That led me to think maybe plants with bulbous roots would be able to withstand the siege on their space. I bought a variety of hybrid daylilies in colors that contrasted with the columbine’s butter yellow. The Hemerocallis cultivars survived, and bloomed, but every year the columbine grow so close the daylily leaves are lost to view. And, of course, the flower colors weren’t exactly what was described.


Last fall I ordered some bearded iris to see if they could work. Unlike the daylilies, which send up several shoots from the crown the iris leaves are closely united near the ground. That makes it hard for the columbine seedlings to germinate within the plant’s domain. The Iris germamica bloomed in spring, and so far are holding their own.

I also got enticed by a catalog that offered Asiatic lilies for naturalizing. The price was much lower than the specimens sold by the local big boxes. They too made it through the winter, no small achievement for bulbs. Many fail that first test.

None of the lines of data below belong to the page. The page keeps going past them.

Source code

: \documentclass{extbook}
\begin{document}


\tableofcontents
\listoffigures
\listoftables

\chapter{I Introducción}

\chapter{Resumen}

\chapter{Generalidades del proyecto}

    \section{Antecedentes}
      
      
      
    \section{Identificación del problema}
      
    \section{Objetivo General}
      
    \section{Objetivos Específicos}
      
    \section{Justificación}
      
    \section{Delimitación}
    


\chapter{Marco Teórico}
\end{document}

Now the Lilium are blooming. It will take another year to know if they will succeed. Bulbs usually bloom the first year, because they spent the summer in ideal conditions. It’s the second year that matters.


Notes on photographs:
1. Unidentified daylily cultivar and golden spur columbine, 1 June 2019.
2. Golden spur columbine seedlings, 22 June 2019.
3. Red hot pokers and golden spur columbine, 22 June 2019.
4. Daylily cultivar surrounded by golden spur columbine foliage, 22 June 2019.
5. Asiatic lilies, so far free of golden spur columbine plants, 22 June 2019.

Sunday, June 16, 2019

Magpies


Weather: We went from mornings that were cool with hot afternoons, to nights that didn’t cool and hotter days, to cold mornings again. The little rain we got last night was enough to relieve the stress of plants that couldn’t cope with the heat.

Last useful rain: 6/15. Week’s low: 42 degrees F. Week’s high: 94 degrees F in the shade. Smoke from Mexican fires continues to enter area.

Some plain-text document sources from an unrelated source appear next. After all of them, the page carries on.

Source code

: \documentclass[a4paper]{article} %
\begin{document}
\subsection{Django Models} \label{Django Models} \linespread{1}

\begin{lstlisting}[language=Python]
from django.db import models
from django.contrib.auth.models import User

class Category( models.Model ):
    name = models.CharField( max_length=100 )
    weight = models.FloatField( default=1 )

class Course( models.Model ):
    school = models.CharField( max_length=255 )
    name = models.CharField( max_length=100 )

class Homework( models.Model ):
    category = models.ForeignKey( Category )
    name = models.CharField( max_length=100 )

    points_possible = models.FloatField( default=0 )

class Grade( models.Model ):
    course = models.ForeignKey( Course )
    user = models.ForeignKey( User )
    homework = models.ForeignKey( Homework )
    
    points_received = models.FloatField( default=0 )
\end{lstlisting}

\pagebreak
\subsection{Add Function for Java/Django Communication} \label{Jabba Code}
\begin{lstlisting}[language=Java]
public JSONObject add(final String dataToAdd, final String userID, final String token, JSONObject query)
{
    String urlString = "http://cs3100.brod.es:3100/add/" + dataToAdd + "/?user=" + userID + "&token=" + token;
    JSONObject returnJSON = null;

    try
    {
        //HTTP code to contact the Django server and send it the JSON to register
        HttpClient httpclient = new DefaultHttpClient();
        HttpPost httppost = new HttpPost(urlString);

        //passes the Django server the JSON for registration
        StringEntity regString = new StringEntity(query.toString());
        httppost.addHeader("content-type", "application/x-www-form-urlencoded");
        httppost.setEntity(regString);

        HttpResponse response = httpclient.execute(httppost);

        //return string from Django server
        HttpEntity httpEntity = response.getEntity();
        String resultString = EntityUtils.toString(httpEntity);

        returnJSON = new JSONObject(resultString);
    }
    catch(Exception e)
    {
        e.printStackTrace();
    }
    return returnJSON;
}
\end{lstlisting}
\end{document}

What’s blooming in the area: Dr. Huey rootstock, hybrid roses, yellow potentilla, catalpa, silver lace vine, Japanese honeysuckle, red-tipped yucca, red hot poker, Spanish broom, sweet peas, purple salvia, blue flax, larkspur, snow-in-summer, Jupiter’s beard, golden spur columbine, yellow yarrow, coreopsis

The catalpas have been blooming from the bottom up. The smaller trees and branches nearer the warm ground bloomed first. Toward the end of the week, with warming night temperatures, the taller trees and higher branches started flowering. They have bloomed toward the end of May in the past.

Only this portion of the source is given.